- Florence, Alabama United States

Information
- Type: Public high school
- Opened: 1914
- Closed: 2004

= Coffee High School (Alabama) =

Public school in Florence, Alabama, US

Coffee High School was a public high school established in 1914 in Florence, Alabama. After the 2003–2004 school year, the school merged with Bradshaw High School to form Florence Middle School.

==History==
Coffee High School was founded in 1914 as the first public high school in Florence. Classes were first held in a rented antebellum home on North Pine Street, in the Sannoner Historic District. The school moved to another home before a permanent building on Jackson Highway (now Hermitage Drive) was completed in 1917. At the time, the school had 400 students; the first senior class graduated in 1918 with 11 students. By the late 1940s, Florence's growth was fueled by the construction of Wilson Dam and the Tennessee Valley Authority's potassium nitrate plants, which had overcrowded Coffee. Classes were held in split sessions in the morning and afternoon.

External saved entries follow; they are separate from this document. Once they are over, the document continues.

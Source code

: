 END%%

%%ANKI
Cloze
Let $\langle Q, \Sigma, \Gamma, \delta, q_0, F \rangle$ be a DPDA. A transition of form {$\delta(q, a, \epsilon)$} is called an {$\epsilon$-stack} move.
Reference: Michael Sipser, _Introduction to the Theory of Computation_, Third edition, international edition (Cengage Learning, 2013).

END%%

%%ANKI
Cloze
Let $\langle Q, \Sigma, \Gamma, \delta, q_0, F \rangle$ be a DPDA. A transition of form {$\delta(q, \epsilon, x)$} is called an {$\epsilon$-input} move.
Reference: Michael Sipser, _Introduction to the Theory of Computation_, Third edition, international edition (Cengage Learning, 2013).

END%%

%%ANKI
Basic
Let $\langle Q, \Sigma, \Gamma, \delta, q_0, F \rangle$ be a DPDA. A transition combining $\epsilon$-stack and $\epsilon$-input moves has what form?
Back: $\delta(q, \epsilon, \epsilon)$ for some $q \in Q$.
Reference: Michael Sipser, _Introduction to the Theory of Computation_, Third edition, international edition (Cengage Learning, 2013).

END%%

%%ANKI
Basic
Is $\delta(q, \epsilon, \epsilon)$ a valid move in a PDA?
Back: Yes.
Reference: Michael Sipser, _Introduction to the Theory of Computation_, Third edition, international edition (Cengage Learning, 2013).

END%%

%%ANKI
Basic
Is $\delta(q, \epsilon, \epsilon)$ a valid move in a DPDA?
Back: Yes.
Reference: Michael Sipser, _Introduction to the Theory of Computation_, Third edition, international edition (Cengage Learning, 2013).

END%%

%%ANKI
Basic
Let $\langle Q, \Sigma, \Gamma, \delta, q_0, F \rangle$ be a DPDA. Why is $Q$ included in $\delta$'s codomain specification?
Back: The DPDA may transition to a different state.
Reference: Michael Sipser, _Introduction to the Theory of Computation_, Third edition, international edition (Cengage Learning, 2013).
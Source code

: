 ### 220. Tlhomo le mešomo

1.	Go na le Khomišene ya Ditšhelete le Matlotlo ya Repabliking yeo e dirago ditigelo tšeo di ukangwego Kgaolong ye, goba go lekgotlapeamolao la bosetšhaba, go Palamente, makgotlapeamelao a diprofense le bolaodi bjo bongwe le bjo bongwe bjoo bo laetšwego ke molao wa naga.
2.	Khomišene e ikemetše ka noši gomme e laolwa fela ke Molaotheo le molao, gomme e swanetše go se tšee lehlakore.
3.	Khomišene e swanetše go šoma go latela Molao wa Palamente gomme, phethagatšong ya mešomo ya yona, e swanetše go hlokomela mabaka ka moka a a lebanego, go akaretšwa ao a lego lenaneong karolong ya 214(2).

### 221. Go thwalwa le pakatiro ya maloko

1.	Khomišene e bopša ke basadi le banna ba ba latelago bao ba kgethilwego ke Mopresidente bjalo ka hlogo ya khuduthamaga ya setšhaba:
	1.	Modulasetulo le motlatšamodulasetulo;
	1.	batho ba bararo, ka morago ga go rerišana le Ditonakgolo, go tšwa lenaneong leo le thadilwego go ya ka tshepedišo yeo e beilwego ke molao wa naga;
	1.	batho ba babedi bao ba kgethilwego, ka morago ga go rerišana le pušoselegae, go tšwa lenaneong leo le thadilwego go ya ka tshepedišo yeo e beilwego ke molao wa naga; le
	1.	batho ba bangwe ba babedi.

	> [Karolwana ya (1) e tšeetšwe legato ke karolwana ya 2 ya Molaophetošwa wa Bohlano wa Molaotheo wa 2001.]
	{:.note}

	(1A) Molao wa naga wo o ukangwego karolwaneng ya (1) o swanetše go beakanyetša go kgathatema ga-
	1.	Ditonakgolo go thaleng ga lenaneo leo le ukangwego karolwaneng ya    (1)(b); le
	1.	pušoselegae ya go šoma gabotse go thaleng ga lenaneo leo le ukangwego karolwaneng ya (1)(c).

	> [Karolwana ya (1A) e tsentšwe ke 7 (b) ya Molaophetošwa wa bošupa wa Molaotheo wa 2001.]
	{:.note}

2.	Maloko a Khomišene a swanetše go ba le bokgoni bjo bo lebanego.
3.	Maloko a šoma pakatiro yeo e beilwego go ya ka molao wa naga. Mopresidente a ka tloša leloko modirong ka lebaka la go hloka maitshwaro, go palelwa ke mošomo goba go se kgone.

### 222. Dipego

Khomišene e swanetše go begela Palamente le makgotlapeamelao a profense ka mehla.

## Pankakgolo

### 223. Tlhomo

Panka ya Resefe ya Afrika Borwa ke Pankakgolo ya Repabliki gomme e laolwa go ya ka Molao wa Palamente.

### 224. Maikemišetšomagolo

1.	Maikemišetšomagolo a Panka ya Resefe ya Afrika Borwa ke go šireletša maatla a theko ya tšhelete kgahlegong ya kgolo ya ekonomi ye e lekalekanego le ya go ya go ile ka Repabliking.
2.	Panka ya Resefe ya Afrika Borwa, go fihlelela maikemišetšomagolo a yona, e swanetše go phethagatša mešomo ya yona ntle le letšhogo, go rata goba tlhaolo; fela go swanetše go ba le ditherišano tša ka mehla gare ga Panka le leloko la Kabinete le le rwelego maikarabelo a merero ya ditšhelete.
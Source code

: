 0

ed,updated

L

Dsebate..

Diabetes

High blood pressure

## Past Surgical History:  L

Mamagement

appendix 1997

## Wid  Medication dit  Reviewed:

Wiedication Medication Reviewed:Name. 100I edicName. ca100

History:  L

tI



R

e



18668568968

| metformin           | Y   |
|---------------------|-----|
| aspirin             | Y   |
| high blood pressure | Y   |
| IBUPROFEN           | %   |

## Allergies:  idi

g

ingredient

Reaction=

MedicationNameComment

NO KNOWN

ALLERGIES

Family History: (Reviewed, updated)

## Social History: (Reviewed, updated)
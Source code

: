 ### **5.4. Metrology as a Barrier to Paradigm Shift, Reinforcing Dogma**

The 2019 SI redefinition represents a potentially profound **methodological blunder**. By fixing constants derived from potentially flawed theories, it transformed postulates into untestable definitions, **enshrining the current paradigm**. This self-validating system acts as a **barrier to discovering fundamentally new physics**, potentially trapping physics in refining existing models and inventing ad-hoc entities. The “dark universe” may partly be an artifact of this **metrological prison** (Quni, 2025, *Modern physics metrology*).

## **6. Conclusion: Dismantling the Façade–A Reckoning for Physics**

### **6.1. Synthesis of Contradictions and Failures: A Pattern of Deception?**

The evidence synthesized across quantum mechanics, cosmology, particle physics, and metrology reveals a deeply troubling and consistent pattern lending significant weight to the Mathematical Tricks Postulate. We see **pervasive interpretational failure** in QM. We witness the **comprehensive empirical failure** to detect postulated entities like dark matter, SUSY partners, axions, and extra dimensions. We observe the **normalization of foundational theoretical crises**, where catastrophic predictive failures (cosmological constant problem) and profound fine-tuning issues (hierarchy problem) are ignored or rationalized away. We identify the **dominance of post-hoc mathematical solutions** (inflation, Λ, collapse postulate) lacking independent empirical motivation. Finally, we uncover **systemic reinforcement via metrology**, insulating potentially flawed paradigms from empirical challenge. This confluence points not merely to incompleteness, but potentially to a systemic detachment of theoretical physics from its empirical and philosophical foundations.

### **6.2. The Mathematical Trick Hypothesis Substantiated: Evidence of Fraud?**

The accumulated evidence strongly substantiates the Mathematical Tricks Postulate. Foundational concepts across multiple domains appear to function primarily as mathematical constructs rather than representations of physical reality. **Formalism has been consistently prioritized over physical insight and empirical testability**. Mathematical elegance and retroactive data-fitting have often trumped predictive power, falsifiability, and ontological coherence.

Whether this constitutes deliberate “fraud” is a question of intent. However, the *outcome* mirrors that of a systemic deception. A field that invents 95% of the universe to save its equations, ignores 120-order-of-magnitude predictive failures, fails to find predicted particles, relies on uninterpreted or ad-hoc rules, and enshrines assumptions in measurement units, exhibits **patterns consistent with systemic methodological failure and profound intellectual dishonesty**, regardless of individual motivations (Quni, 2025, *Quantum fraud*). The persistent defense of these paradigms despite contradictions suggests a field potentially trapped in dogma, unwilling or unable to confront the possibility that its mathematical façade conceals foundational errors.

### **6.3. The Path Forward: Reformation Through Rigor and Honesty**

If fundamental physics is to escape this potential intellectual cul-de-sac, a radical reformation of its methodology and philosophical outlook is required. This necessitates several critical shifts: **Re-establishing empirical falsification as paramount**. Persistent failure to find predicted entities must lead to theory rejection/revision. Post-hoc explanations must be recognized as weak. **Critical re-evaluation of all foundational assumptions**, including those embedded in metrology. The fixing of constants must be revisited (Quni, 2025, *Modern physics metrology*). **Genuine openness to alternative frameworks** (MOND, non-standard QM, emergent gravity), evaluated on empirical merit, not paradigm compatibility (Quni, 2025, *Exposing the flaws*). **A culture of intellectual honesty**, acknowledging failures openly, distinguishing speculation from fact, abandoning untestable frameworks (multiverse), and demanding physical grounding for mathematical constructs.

A new campus was completed in 1951. After continued growth, a second-high school, Bradshaw High, was opened in 1966, for youth in the eastern parts of the city. But in the 1980s, due to economic decline in the area, the population of families with young people likewise fell, ending the need for two schools. As such, the Florence City Schools merged Coffee and Bradshaw in 2004 into Florence High School, which took up residence on the old Bradshaw campus.

==Original building==

Coffee's original building was constructed on land donated to the city by Camilla M. Coffee. The building was near the campus of the State Normal School at Florence (today known as the University of North Alabama). The structure was two stories with a full basement. The main entrance opened into the auditorium, and behind it were three wings of classrooms with an open courtyard in the center. A flight of stairs led to the entry portico, with three arched openings supporting a limestone entablature. On the front-facing gable end was a boxed cornice with returns. The classroom wings featured pairs of twelve-over-twelve sash windows. Between every other pair of windows were full-height pilasters, with shallow shed awnings over each group.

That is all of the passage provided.